WHAT IS NEEDED = For each line below that holds the string "return", add one to a tally; report that tally alone.
***** MATERIAL PROVIDED
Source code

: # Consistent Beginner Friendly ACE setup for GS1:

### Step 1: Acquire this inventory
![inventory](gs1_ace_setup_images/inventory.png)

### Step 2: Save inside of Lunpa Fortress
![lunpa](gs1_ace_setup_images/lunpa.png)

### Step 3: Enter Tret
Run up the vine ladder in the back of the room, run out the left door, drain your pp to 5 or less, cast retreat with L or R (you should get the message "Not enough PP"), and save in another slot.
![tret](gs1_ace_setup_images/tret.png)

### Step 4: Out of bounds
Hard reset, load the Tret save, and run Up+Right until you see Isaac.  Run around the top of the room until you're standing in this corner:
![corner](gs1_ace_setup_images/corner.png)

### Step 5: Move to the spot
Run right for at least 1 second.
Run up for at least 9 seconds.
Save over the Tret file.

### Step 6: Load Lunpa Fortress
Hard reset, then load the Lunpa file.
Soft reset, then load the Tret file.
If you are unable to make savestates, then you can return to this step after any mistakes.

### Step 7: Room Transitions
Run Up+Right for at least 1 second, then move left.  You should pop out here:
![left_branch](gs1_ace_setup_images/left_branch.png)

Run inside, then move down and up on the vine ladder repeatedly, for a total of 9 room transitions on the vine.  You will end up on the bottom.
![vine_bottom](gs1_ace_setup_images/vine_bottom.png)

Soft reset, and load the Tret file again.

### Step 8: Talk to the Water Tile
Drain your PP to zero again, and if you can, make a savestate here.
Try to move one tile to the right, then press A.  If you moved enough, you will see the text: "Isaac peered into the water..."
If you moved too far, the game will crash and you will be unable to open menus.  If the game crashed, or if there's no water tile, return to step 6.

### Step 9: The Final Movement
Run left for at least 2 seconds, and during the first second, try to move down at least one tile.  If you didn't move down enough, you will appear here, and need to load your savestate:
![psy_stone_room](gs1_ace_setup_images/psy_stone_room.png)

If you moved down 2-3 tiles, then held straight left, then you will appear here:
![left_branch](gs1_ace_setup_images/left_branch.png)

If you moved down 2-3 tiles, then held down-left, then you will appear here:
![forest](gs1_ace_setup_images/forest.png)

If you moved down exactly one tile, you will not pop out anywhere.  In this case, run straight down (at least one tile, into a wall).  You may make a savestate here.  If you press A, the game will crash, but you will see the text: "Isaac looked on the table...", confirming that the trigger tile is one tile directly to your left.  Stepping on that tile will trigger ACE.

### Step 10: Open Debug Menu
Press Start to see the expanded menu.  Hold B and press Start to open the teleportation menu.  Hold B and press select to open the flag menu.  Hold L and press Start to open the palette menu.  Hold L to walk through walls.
**********
***** MATERIAL PROVIDED
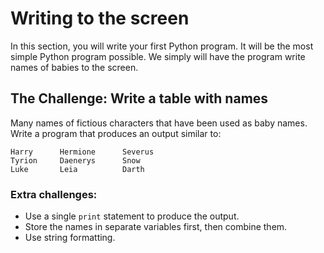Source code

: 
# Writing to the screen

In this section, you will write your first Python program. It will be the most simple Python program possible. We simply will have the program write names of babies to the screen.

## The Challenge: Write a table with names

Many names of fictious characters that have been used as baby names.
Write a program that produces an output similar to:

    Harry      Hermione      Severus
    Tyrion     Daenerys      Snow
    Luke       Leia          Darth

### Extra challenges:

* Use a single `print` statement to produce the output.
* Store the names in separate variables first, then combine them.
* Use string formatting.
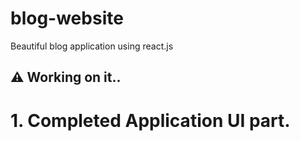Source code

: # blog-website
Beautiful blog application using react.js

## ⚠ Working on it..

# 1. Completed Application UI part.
**********
***** MATERIAL PROVIDED
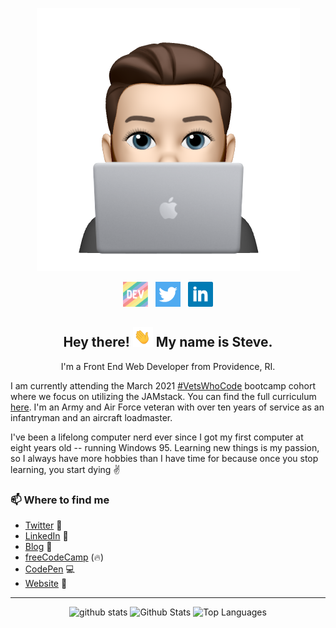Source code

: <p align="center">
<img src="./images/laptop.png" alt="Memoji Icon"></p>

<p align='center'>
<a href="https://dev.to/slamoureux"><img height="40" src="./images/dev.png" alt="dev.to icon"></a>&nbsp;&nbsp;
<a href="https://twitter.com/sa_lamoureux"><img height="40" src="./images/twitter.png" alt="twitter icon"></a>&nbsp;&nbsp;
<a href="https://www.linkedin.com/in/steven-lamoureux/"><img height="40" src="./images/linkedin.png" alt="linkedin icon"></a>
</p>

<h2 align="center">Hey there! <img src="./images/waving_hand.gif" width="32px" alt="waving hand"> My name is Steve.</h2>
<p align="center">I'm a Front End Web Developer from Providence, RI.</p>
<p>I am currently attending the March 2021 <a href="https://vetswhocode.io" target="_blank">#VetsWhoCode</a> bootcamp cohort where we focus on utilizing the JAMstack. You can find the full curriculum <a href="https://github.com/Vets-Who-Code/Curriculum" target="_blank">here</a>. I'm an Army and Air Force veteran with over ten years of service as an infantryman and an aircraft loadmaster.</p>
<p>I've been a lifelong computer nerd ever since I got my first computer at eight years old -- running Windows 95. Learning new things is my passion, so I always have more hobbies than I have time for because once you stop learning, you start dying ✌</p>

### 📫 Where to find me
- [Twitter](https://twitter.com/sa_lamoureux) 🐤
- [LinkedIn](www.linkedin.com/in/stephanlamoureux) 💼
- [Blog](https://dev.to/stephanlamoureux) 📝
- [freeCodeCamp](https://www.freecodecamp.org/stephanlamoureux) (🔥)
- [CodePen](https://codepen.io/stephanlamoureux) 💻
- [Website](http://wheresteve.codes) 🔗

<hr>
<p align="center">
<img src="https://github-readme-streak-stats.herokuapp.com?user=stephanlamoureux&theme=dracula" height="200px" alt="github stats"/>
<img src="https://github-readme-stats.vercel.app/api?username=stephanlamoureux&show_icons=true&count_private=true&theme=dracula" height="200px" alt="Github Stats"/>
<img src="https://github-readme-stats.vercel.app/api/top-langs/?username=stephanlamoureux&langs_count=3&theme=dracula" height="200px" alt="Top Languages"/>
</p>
**********
EXERCISE ANSWER = 2